Après avoir nié en être propriétaire, la première adjointe de Levallois a reconnu détenir la somptueuse habitation lors de sa cinquième audition devant les juges, le 22 mai 2014. Isabelle Balkany invoque un héritage familial pour justifier cet achat, conteste toute utilisation de l'argent du contribuable et dédouane son mari : "Je suis la seule et unique bénéficiaire." "La villa Pamplemousse a été achetée le 3 juin 1997, via Real Estate, dont effectivement, comme elle l'a reconnu, Isabelle Balkany est l'ayant droit économique", précise Laurent Valdiguié dans L'enquête Balkany. Aujourd'hui, la villa a trouvé un nouvel acquéreur mais le prix de la vente a été saisi par la justice française. "Mais entre juin 1997 et la vente de Serena, le 21 juillet 2002, (...) les Balkany ont donc eu deux maisons à Saint-Martin !", insiste le journaliste. Or ils ne l'ont jamais déclaré au fisc.
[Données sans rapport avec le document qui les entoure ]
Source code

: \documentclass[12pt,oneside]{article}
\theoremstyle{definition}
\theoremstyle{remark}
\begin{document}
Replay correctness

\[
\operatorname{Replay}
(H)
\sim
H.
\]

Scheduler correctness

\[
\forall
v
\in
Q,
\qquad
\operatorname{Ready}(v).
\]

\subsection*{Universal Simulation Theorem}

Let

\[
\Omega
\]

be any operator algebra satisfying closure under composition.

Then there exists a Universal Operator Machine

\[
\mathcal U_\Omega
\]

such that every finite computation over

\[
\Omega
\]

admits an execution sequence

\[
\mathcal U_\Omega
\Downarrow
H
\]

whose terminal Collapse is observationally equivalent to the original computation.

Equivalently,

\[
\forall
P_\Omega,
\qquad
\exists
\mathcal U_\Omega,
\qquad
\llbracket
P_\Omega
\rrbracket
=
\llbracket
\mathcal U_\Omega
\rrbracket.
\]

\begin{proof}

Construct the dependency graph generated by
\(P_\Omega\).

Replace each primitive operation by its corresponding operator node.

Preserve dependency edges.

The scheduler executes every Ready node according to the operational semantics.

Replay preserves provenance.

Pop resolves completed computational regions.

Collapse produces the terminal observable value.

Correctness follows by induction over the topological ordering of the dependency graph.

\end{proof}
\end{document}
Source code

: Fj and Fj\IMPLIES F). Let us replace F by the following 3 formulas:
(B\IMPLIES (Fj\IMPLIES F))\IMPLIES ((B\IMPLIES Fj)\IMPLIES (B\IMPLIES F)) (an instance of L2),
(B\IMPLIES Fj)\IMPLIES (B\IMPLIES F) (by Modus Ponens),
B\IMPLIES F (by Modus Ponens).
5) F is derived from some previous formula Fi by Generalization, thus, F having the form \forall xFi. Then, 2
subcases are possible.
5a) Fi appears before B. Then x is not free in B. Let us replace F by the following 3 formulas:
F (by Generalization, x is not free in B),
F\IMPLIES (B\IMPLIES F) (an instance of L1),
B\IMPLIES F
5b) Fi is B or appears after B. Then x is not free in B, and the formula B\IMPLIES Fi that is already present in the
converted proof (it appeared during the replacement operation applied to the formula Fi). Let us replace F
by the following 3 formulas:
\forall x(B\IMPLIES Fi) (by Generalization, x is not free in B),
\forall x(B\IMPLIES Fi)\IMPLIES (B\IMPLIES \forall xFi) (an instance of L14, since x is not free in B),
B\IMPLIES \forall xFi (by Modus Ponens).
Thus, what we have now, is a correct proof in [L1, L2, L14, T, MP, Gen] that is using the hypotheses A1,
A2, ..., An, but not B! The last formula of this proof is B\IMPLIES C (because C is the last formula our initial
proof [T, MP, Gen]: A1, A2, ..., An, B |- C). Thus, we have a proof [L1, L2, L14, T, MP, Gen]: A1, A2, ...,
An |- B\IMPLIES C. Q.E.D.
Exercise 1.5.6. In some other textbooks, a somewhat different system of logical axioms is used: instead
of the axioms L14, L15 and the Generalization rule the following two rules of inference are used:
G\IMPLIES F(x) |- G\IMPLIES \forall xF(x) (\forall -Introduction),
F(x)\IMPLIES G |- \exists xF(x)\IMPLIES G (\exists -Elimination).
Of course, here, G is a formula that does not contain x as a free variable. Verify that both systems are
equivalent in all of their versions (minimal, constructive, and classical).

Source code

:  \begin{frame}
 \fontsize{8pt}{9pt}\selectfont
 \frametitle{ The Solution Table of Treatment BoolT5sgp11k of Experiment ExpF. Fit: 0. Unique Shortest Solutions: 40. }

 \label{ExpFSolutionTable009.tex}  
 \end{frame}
Le riad à Marrakech, pour le reste de l'année
Saint-Martin, c'est loin. Pour de courts séjours luxueux, on peut tout aussi bien traverser la Méditerranée et atterrir au Maroc. C'est ce qu'ont fait les Balkany à partir de 2009. Ils imaginent Noël au soleil, les vacances de la Toussaint passées près de la médina. Au printemps, en présence des agents immobiliers et du vendeur, ils jettent leur dévolu sur une somptueuse villa aux murs saumon, entourée de palmiers verts, dans la banlieue de Marrakech. Un visiteur du riad se souvient pour Le JDD, en 2014, de ce "temple du luxe bling-bling avec des tableaux partout" et "une douzaine d'employés de maison à plein temps". "J'en ai beaucoup entendu parler par des personnes qui y sont allées. C'est un palais oriental luxueux", affirme aux juges Didier Schuller.
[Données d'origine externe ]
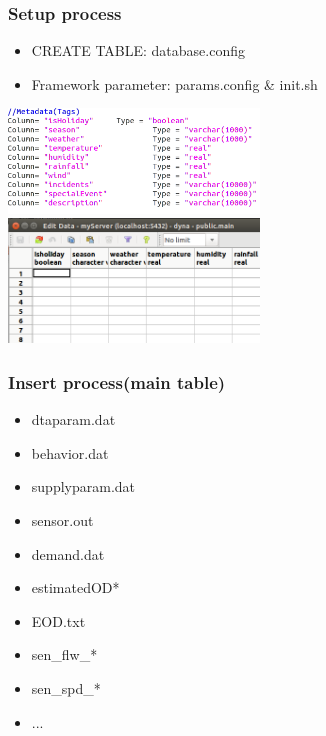\documentclass[12pt]{beamer}
\begin{document}
\begin{frame}
\frametitle{Setup process}
\begin{itemize}
\item CREATE TABLE: database.config
\item Framework parameter: params.config \& init.sh
\end{itemize}
\includegraphics[width = 0.5\textwidth]{screenshot_table.png}
\includegraphics[width = 0.5\textwidth]{screenshot_pgadmin.png}
\end{frame}



\begin{frame}
\frametitle{Insert process(main table)}
\begin{itemize}
\item dtaparam.dat
\item behavior.dat
\item supplyparam.dat
\item sensor.out
\item demand.dat
\item estimatedOD*
\item EOD.txt
\item sen\_flw\_*
\item sen\_spd\_*
\item ...
\end{itemize}
\end{frame}
\end{document}
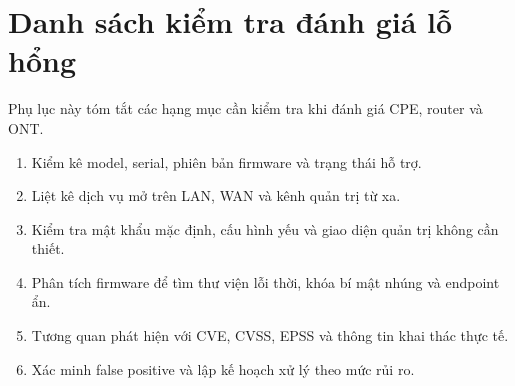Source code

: \documentclass[../DoAn.tex]{subfiles}
\begin{document}
\section{Danh sách kiểm tra đánh giá lỗ hổng}
Phụ lục này tóm tắt các hạng mục cần kiểm tra khi đánh giá CPE, router và ONT.

\begin{enumerate}
    \item Kiểm kê model, serial, phiên bản firmware và trạng thái hỗ trợ.
    \item Liệt kê dịch vụ mở trên LAN, WAN và kênh quản trị từ xa.
    \item Kiểm tra mật khẩu mặc định, cấu hình yếu và giao diện quản trị không cần thiết.
    \item Phân tích firmware để tìm thư viện lỗi thời, khóa bí mật nhúng và endpoint ẩn.
    \item Tương quan phát hiện với CVE, CVSS, EPSS và thông tin khai thác thực tế.
    \item Xác minh false positive và lập kế hoạch xử lý theo mức rủi ro.
\end{enumerate}
\end{document}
Patrick Balkany et son épouse se lancent, mais pas seuls : ils achètent le riad avec l'aide de Mohamed Al-Jaber, promoteur saoudien qui négocie des droits à construire avec la ville de Levallois-Perret - pour un projet de tours jumelles avorté -, ainsi qu'avec l'appui du bras droit de Patrick Balkany, Jean-Pierre Aubry, et de l'avocat d'affaires et ex-associé de Nicolas Sarkozy, Arnaud Claude. Tous les trois sont aujourd'hui renvoyés devant le tribunal correctionnel avec le couple, qui finalise l'achat en janvier 2010, pour un montant de 2,75 millions d’euros. C'est ce qu'ont pu établir les magistrats instructeurs, au terme de cinq ans d'enquête.
Car, au moment de l'acquisition du riad à Marrakech, les Balkany ont pris le soin de n'apparaître dans aucun document signé dans les paradis fiscaux suisse et singapourien. Aujourd'hui, ils nient toujours en être les propriétaires. Pourtant, les enquêteurs affirment que le couple est bien derrière la société civile immobilière (SCI) Dar Gyucy. Cette société constituée au Maroc le 20 juillet 2009 est l'acquéreur du riad.
Comment ont-ils fait le lien ? Entre autres grâce au nom choisi : ils y retrouvent le "Gyu" de Gyula, prénom du petit-fils des Balkany, accolé au "cy" de Lucy, leur petite-fille (parfois écrit "ci" par la justice). Officiellement, le riad est loué par le fils des Balkany, Alexandre. Mais durant une perquisition en 2015, les enquêteurs ont notamment trouvé des peignoirs portant les initiales "PB" et des caisses annotées "Balkany". A ce jour, le riad marocain est lui aussi bloqué par la justice, tout comme les meubles prestigieux qui s'y trouvaient. "De tous les biens des époux Balkany (...), la villa Dar Gyucy est le plus sulfureux. En raison de l’origine trouble des fonds, mais surtout des montages financiers ayant permis son acquisition", résume Libération.